The first step in digestion that many people miss is chewing (or mastication) which breaks food down in chunks that are more manageable. This gives the food a greater surface area to volume ratio which is very important in exposing as much surface as possible to enzymes to maximize the rate of breakdown. Amylase is also present in saliva and so in the chewing process mixes this enzyme such that long carbohydrates such as starch are broken down into disaccharide (made up from two smaller sugar molecules).

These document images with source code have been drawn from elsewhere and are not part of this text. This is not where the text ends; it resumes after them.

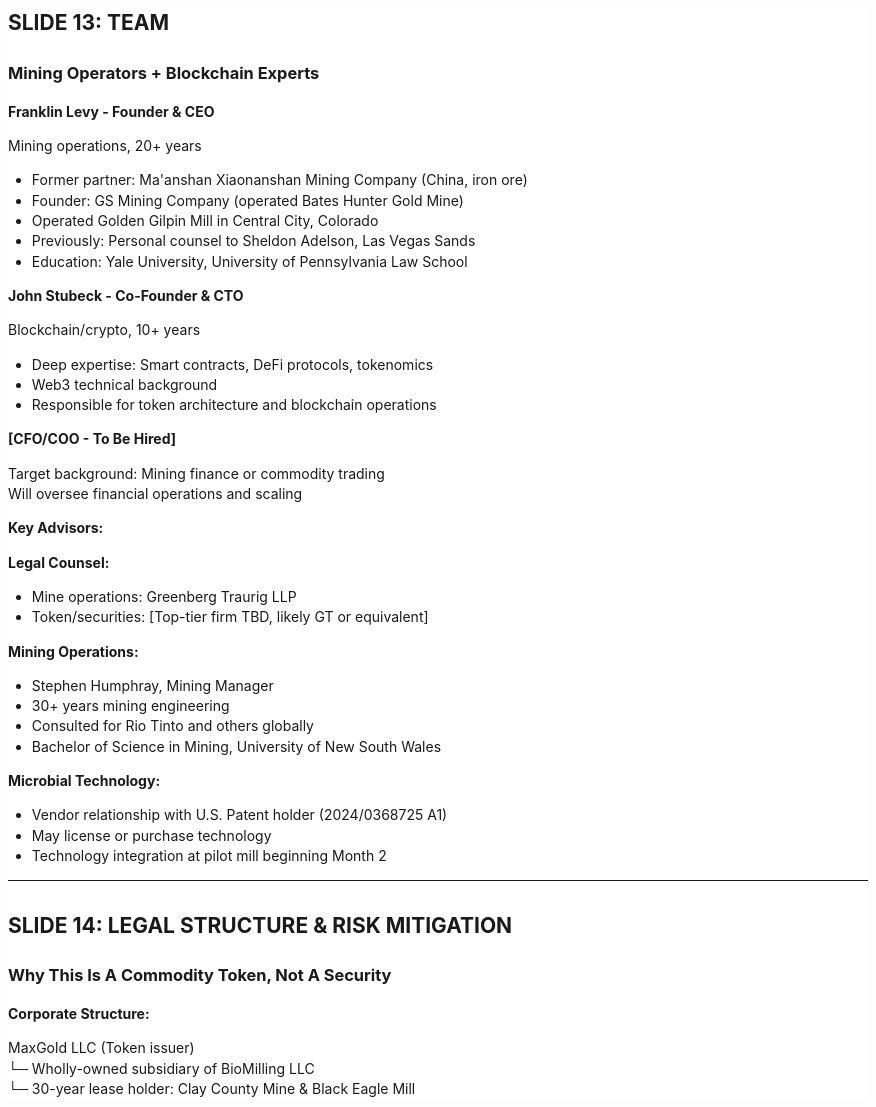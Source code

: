 
## SLIDE 13: TEAM

### Mining Operators + Blockchain Experts

**Franklin Levy - Founder & CEO**

Mining operations, 20+ years
- Former partner: Ma'anshan Xiaonanshan Mining Company (China, iron ore)
- Founder: GS Mining Company (operated Bates Hunter Gold Mine)
- Operated Golden Gilpin Mill in Central City, Colorado
- Previously: Personal counsel to Sheldon Adelson, Las Vegas Sands
- Education: Yale University, University of Pennsylvania Law School

**John Stubeck - Co-Founder & CTO**

Blockchain/crypto, 10+ years
- Deep expertise: Smart contracts, DeFi protocols, tokenomics
- Web3 technical background
- Responsible for token architecture and blockchain operations

**[CFO/COO - To Be Hired]**

Target background: Mining finance or commodity trading  
Will oversee financial operations and scaling

**Key Advisors:**

**Legal Counsel:**
- Mine operations: Greenberg Traurig LLP
- Token/securities: [Top-tier firm TBD, likely GT or equivalent]

**Mining Operations:**
- Stephen Humphray, Mining Manager
- 30+ years mining engineering
- Consulted for Rio Tinto and others globally
- Bachelor of Science in Mining, University of New South Wales

**Microbial Technology:**
- Vendor relationship with U.S. Patent holder (2024/0368725 A1)
- May license or purchase technology
- Technology integration at pilot mill beginning Month 2

---

## SLIDE 14: LEGAL STRUCTURE & RISK MITIGATION

### Why This Is A Commodity Token, Not A Security

**Corporate Structure:**

MaxGold LLC (Token issuer)  
└─ Wholly-owned subsidiary of BioMilling LLC  
   └─ 30-year lease holder: Clay County Mine & Black Eagle Mill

Once mastication has taken place the food is pushed down the esophagus is a ball-like form, often known as a bolus into the stomach where the acid not only kills any pathogens present but allows the correct pH for the enzymes secreted by the goblet cells to work. These enzymes involve pepsin that is an endopeptidase that is secreted in its inactive form that is then activated by the pH of the stomach. This endopeptidase cuts proteins in the inside of the polypeptide chain hence giving more "ends" on which an exopeptidase may act (exopeptidases remove an amino acid from the end and so the more ends the more digestion). So, with the churning of the stomach the bolus is broken down into a soup-like substance known as chyme which can then pass through the pyloric valve to the small intestine.
Once in the first part of the small intestine (the duodenum) the acid is neutralized to give a more alkaline pH that is optimum for the next set of enzymes. Bile is secreted after being made by the liver and stored in the gall bladder that emulsifies fats making them easier to break down my lipases. The pancreas secretes a variety of enzymes that break down the substances further, these include: the aforementioned lipase and more peptidase enzymes.
The jejunum is the next part of the small intestine and is responsible for the absorption of these digested molecules over the cell membrane and hence into cells. In order to maximize absorption the cells on the surface have long projections known as villi to increase the surface area. Following the jejunum is the ileum that serves to absorb bile salts and vitamin B12. This absorption step is very important as without it the digested food would be of no use as it could not be passed into the bloodstream and hence all around the body.
The large intestine does not digest the food any further and is mainly used in order to form faeces made up of the fibre that is indigestible to humans. Another important role of the large intestine is to house the symbiotic bacteria that can themselves digest some of the fibre; however more importantly they can supply vitamins to the host such as vitamin K.
Hopefully I have stressed how fundamental a process such as digestion is to humans and other higher eukaryotes as without it food could not possibly be taken into cells and so there would be no feasible food source.